- PINC Solutions CEO Matt Yearling told APICS 2017 conference attendees that if they aren't investing in drone tech, they're already behind their competitors. Some of the key benefits drones provide, he said, include improved inventory accuracy rates, greater operational efficiency and employee safety.
- The employee turnover rate in distribution centers is currently at 40%, so Yearling sees drones as a necessary component for companies seeking a stable supply chain and better inventory management.
- Another reason why Yearling is so urgent about drones in warehouses is that there are currently no Occupational Safety and Health Administration (OSHA) regulations regarding the use of drones inside a building. Therefore, there's not a whole lot standing in the way of drone innovation for warehouse use.
Drones have been a buzzword for a while, and according to Yearling, the hype is "very similar" to the RFID buzz back in the 90s. And according to the Gartner hype cycle, drones have already peaked and are about to enter the "trough of disillusionment."
But Yearling disagrees.
"I think the trough of disillusionment will be much shallower than that of RFID," he told conference attendees. "The tech is getting faster, better, cheaper."
The opportunities for drones are endless, including delivery, photography, surveillance, assessment and inspection, asset tracking and inventory management. But Yearling says drones are no longer a "buzzword," and supply chain professionals need to know that.
"Everyone keeps on talking about autonomous trucks, I have no idea why people are talking about autonomous trucks," Yearling said, then launched into a description of how autonomous drones are what warehouses need and can implement now.
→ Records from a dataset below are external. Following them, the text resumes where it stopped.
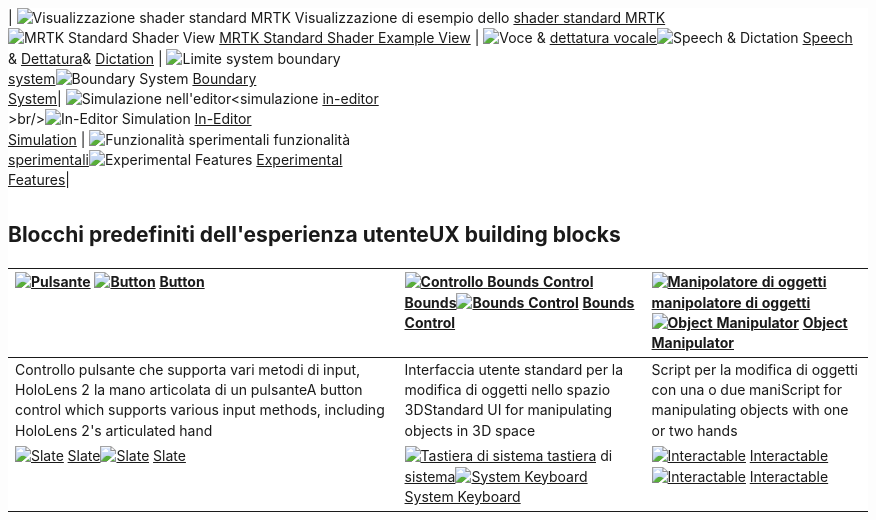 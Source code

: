 | <span data-ttu-id="b6b64-167">![Visualizzazione shader standard MRTK Visualizzazione di esempio dello ](features/images/MRTK_Icon_StandardShader.png) [shader standard MRTK](features/rendering/mrtk-standard-shader.md?q=shader)</span><span class="sxs-lookup"><span data-stu-id="b6b64-167">![MRTK Standard Shader View](features/images/MRTK_Icon_StandardShader.png) [MRTK Standard Shader Example View](features/rendering/mrtk-standard-shader.md?q=shader)</span></span> | <span data-ttu-id="b6b64-168">![Voce & ](features/images/MRTK_Icon_VoiceCommand.png) [dettatura vocale](features/input/speech.md)</span><span class="sxs-lookup"><span data-stu-id="b6b64-168">![Speech & Dictation](features/images/MRTK_Icon_VoiceCommand.png) [Speech](features/input/speech.md)</span></span><br/> <span data-ttu-id="b6b64-169">& [Dettatura](features/input/dictation.md)</span><span class="sxs-lookup"><span data-stu-id="b6b64-169">& [Dictation](features/input/dictation.md)</span></span> | <span data-ttu-id="b6b64-170">![Limite<br/>system boundary ](features/images/MRTK_Icon_Boundary.png) [ <br/> system](features/boundary/boundary-system-getting-started.md)</span><span class="sxs-lookup"><span data-stu-id="b6b64-170">![Boundary<br/>System](features/images/MRTK_Icon_Boundary.png) [Boundary<br/>System](features/boundary/boundary-system-getting-started.md)</span></span>| <span data-ttu-id="b6b64-171">![Simulazione nell'editor<simulazione ](features/images/MRTK_Icon_InputSystem.png) [in-editor <br/> ](features/input-simulation/input-simulation-service.md) >br/></span><span class="sxs-lookup"><span data-stu-id="b6b64-171">![In-Editor<br/>Simulation](features/images/MRTK_Icon_InputSystem.png) [In-Editor<br/>Simulation](features/input-simulation/input-simulation-service.md)</span></span> | <span data-ttu-id="b6b64-172">![Funzionalità sperimentali<br/>funzionalità ](features/images/MRTK_Icon_Experimental.png) [ <br/> sperimentali](contributing/experimental-features.md)</span><span class="sxs-lookup"><span data-stu-id="b6b64-172">![Experimental<br/>Features](features/images/MRTK_Icon_Experimental.png) [Experimental<br/>Features](contributing/experimental-features.md)</span></span>|

## <a name="ux-building-blocks"></a><span data-ttu-id="b6b64-173">Blocchi predefiniti dell'esperienza utente</span><span class="sxs-lookup"><span data-stu-id="b6b64-173">UX building blocks</span></span>

|  <span data-ttu-id="b6b64-174">[ ![ Pulsante](features/images/Button/MRTK_Button_Main.png)](features/ux-building-blocks/button.md) [](features/ux-building-blocks/button.md)</span><span class="sxs-lookup"><span data-stu-id="b6b64-174">[![Button](features/images/Button/MRTK_Button_Main.png)](features/ux-building-blocks/button.md) [Button](features/ux-building-blocks/button.md)</span></span> | <span data-ttu-id="b6b64-175">[ ![ Controllo Bounds Control](features/images/bounds-control/MRTK_BoundsControl_Main.png)](features/ux-building-blocks/bounds-control.md) [Bounds](features/ux-building-blocks/bounds-control.md)</span><span class="sxs-lookup"><span data-stu-id="b6b64-175">[![Bounds Control](features/images/bounds-control/MRTK_BoundsControl_Main.png)](features/ux-building-blocks/bounds-control.md) [Bounds Control](features/ux-building-blocks/bounds-control.md)</span></span> | <span data-ttu-id="b6b64-176">[ ![ Manipolatore di oggetti](features/images/manipulation-handler/MRTK_Manipulation_Main.png)](features/ux-building-blocks/object-manipulator.md) [manipolatore di oggetti](features/ux-building-blocks/object-manipulator.md)</span><span class="sxs-lookup"><span data-stu-id="b6b64-176">[![Object Manipulator](features/images/manipulation-handler/MRTK_Manipulation_Main.png)](features/ux-building-blocks/object-manipulator.md) [Object Manipulator](features/ux-building-blocks/object-manipulator.md)</span></span> |
|:--- | :--- | :--- |
| <span data-ttu-id="b6b64-177">Controllo pulsante che supporta vari metodi di input, HoloLens 2 la mano articolata di un pulsante</span><span class="sxs-lookup"><span data-stu-id="b6b64-177">A button control which supports various input methods, including HoloLens 2's articulated hand</span></span> | <span data-ttu-id="b6b64-178">Interfaccia utente standard per la modifica di oggetti nello spazio 3D</span><span class="sxs-lookup"><span data-stu-id="b6b64-178">Standard UI for manipulating objects in 3D space</span></span> | <span data-ttu-id="b6b64-179">Script per la modifica di oggetti con una o due mani</span><span class="sxs-lookup"><span data-stu-id="b6b64-179">Script for manipulating objects with one or two hands</span></span> |
|  <span data-ttu-id="b6b64-180">[ ![ Slate](features/images/slate/MRTK_Slate_Main.png)](features/ux-building-blocks/slate.md) [Slate](features/ux-building-blocks/slate.md)</span><span class="sxs-lookup"><span data-stu-id="b6b64-180">[![Slate](features/images/slate/MRTK_Slate_Main.png)](features/ux-building-blocks/slate.md) [Slate](features/ux-building-blocks/slate.md)</span></span> | <span data-ttu-id="b6b64-181">[ ![ Tastiera di sistema tastiera](features/images/system-keyboard/MRTK_SystemKeyboard_Main.png)](features/ux-building-blocks/system-keyboard.md) di [sistema](features/ux-building-blocks/system-keyboard.md)</span><span class="sxs-lookup"><span data-stu-id="b6b64-181">[![System Keyboard](features/images/system-keyboard/MRTK_SystemKeyboard_Main.png)](features/ux-building-blocks/system-keyboard.md) [System Keyboard](features/ux-building-blocks/system-keyboard.md)</span></span> | <span data-ttu-id="b6b64-182">[ ![ Interactable](features/images/interactable/InteractableExamples.png)](features/ux-building-blocks/interactable.md) [Interactable](features/ux-building-blocks/interactable.md)</span><span class="sxs-lookup"><span data-stu-id="b6b64-182">[![Interactable](features/images/interactable/InteractableExamples.png)](features/ux-building-blocks/interactable.md) [Interactable](features/ux-building-blocks/interactable.md)</span></span> |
Autonomous drones, according to Yearling, can perform mundane and repetitive inventory management tasks, as well as tasks that are dangerous for humans, such as flying up to view inventory on high shelves. Drone tech is growing so advanced that some are artificially intelligent, requiring very little oversight. Because warehouses are such an integral part of the supply chain in a growing e-commerce-centered commercial world, and because the warehouse worker turnover rate is so high, Yearling thinks now is the perfect time for companies to start using drones.
"Inventory management is still a very people-intensive activity," he said, which is a problem when there's a 40% turnover rate. "Inventory accuracy is very important, because it affects velocity."
Companies can't afford inventory inaccuracy, which is why drones are so attractive. And while some may fear autonomous drones will replace human workers, Yearling said that shouldn't be a concern — yet — and that fear will actually blunt a company's competitive edge.
"They're not going to replace humans today," he said. "If you don't have an initiative to evaluate the applicability of drone technology in your supply chain, you're already behind your competitors."